Sylvie Njobati : C'est une question que l'on me pose très souvent. Qu'est-ce qui m'importe ? Il s'agit de mon identité, de ma culture, de mon histoire. Cela veut dire que vous ne pouvez pas apprécier où vous allez si vous ne savez pas d'où vous venez. Quand la journée s'achève, je ne reconnais pas qui je suis s'il n'y a pas de Ngonnso. Je reconnais cet héritage colonial hérité de l'époque coloniale, de la Grande-Bretagne, de la France et de l'Allemagne. Mais c'est important parce que c'est ce que je suis. C'est notre culture. C'est notre identité, nos racines.

Comment voyez-vous la problématique des objets d'art africains volés exposés dans les musées européens ?

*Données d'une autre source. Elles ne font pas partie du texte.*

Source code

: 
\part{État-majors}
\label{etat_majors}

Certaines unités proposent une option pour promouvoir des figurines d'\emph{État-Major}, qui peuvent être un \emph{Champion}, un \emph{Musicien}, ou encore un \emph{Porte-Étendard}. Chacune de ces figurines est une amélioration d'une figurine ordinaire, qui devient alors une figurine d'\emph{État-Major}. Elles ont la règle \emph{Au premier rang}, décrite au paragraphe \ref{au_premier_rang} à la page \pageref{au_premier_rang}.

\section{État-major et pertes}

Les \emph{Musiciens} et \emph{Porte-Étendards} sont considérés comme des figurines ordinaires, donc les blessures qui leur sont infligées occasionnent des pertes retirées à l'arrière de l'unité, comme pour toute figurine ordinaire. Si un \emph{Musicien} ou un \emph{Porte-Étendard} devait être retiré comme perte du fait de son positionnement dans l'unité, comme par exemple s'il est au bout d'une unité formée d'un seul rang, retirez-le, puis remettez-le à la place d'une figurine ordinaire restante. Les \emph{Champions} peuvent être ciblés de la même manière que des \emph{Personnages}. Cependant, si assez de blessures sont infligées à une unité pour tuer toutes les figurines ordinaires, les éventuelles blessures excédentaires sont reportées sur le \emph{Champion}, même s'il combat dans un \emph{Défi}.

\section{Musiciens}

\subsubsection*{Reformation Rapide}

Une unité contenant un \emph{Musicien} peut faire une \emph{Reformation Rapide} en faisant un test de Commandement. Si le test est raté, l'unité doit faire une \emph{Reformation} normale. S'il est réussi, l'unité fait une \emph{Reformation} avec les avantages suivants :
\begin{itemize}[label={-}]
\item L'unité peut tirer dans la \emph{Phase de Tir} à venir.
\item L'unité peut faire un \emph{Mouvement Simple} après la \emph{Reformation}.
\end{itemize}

C'est un gros problème que ces objets d'art soient exposés dans les musées européens car il s'agit de l'âme d'un peuple. Ces objets ne sont pas des œuvres d'art. Ils ne sont pas destinés aux musées. Ils incarnent la spiritualité d'un peuple. Aussi, l'exposition de ces objets est une preuve de mauvaise foi. Cela permet de maintenir l'emprise du pouvoir colonial, cela permet de maintenir l'emprise des relations inégales qui existaient à l'époque et aujourd'hui entre l'Afrique et l'Europe. Donc c'est comme, "Oh ouais, nous avons le trophée. Nous sommes allés tuer, nous avons incité les pires génocides de l'histoire et nous avons toujours les trophées et nous en sommes fiers". Voilà ce que c'est. Et donc pour nous, Africains, il s'agit aussi de rechercher la justice sociale. Il s'agit de rechercher la renaissance de l'Afrique.

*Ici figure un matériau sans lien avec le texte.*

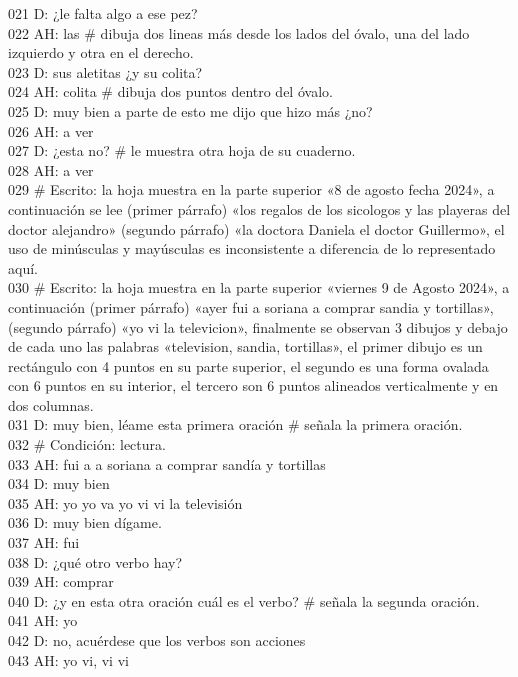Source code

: 021 D: ¿le falta algo a ese pez?\\
022 AH: las \# dibuja dos lineas más desde los lados del óvalo, una del lado izquierdo y otra en el derecho.\\
023 D: sus aletitas ¿y su colita?\\
024 AH: colita \# dibuja dos puntos dentro del óvalo.\\
025 D: muy bien a parte de esto me dijo que hizo más ¿no?\\
026 AH: a ver\\
027 D: ¿esta no? \# le muestra otra hoja de su cuaderno.\\
028 AH: a ver\\
029 \# Escrito: la hoja muestra en la parte superior «8 de agosto fecha 2024», a continuación se lee (primer párrafo) «los regalos de los sicologos y las playeras del doctor alejandro» (segundo párrafo) «la doctora Daniela el doctor Guillermo», el uso de minúsculas y mayúsculas es inconsistente a diferencia de lo representado aquí.\\
030 \# Escrito: la hoja muestra en la parte superior «viernes 9  de Agosto 2024», a continuación (primer párrafo) «ayer fui a soriana a comprar sandia y tortillas», (segundo párrafo) «yo vi la televicion», finalmente se observan 3 dibujos y debajo de cada uno las palabras «television, sandia, tortillas», el primer dibujo es un rectángulo con 4 puntos en su parte superior, el segundo es una forma ovalada con 6 puntos en su interior, el tercero son 6 puntos alineados verticalmente y en dos columnas.\\
031 D: muy bien, léame esta primera oración \# señala la primera oración.\\
032 \# Condición: lectura.\\
033 AH: fui a a soriana a comprar sandía y tortillas\\
034 D: muy bien\\
035 AH: yo yo va yo vi vi la televisión\\
036 D: muy bien dígame.\\
037 AH: fui\\
038 D: ¿qué otro verbo hay?\\
039 AH: comprar\\
040 D: ¿y en esta otra oración cuál es el verbo? \# señala la segunda oración.\\
041 AH: yo\\
042 D: no, acuérdese que los verbos son acciones\\
043 AH: yo vi, vi vi\\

Êtes-vous surprise qu'il a fallu autant de temps pour que des pays comme l'Allemagne acceptent de rendre ces objets ?

Je ne suis pas surprise. Je suis déçue qu'il ait fallu autant de temps pour que l'Allemagne commence à rendre ces objets. C'est une sorte de prise de conscience à laquelle je m'attendais depuis longtemps, puisque le monde parle beaucoup de la justice globale et essaie de combattre d'autres injustices. Cela aurait dû arriver il y a longtemps déjà.

La statue de Ngonnso vient du nord-ouest du CamerounImage : Okach George/DW

Et maintenant, quelle est la suite du processus ?

Il y a maintenant besoin de négociations, qui consisteraient à mobiliser les parties prenantes de retour du Cameroun pour qu'elles s'assoient à la table des négociations avec les parties prenantes en Allemagne afin de négocier comment la restitution pourrait se faire, pour créer le calendrier ensemble.

Ce qui est clair, c'est qu'il y a un processus de négociation qui va commencer le mois prochain. De mon côté, ma proposition est que d'ici décembre, Ngonnso devrait être de retour chez lui.

Que répondez-vous à ceux qui disent que de nombreux pays africains ne peuvent pas prendre soin de ces objets restitués ?

La première chose est que ces objets nous reviennent de droit. Le fait que nous puissions ou non en prendre soin ne devrait pas vraiment être un problème majeur. Avant que ces objets soient volés, nous en prenions soin. C'étaient des objets qui étaient restés des siècles et des siècles. Et l'Afrique, en tant que continent, est également à la pointe du développement et de la technologie. Nous comprenons que la culture évolue, et l'Afrique évolue aussi. Je pense que nous avons la capacité de prendre soin de nos objets. Et même si nous ne le faisons pas, ce sont toujours nos objets.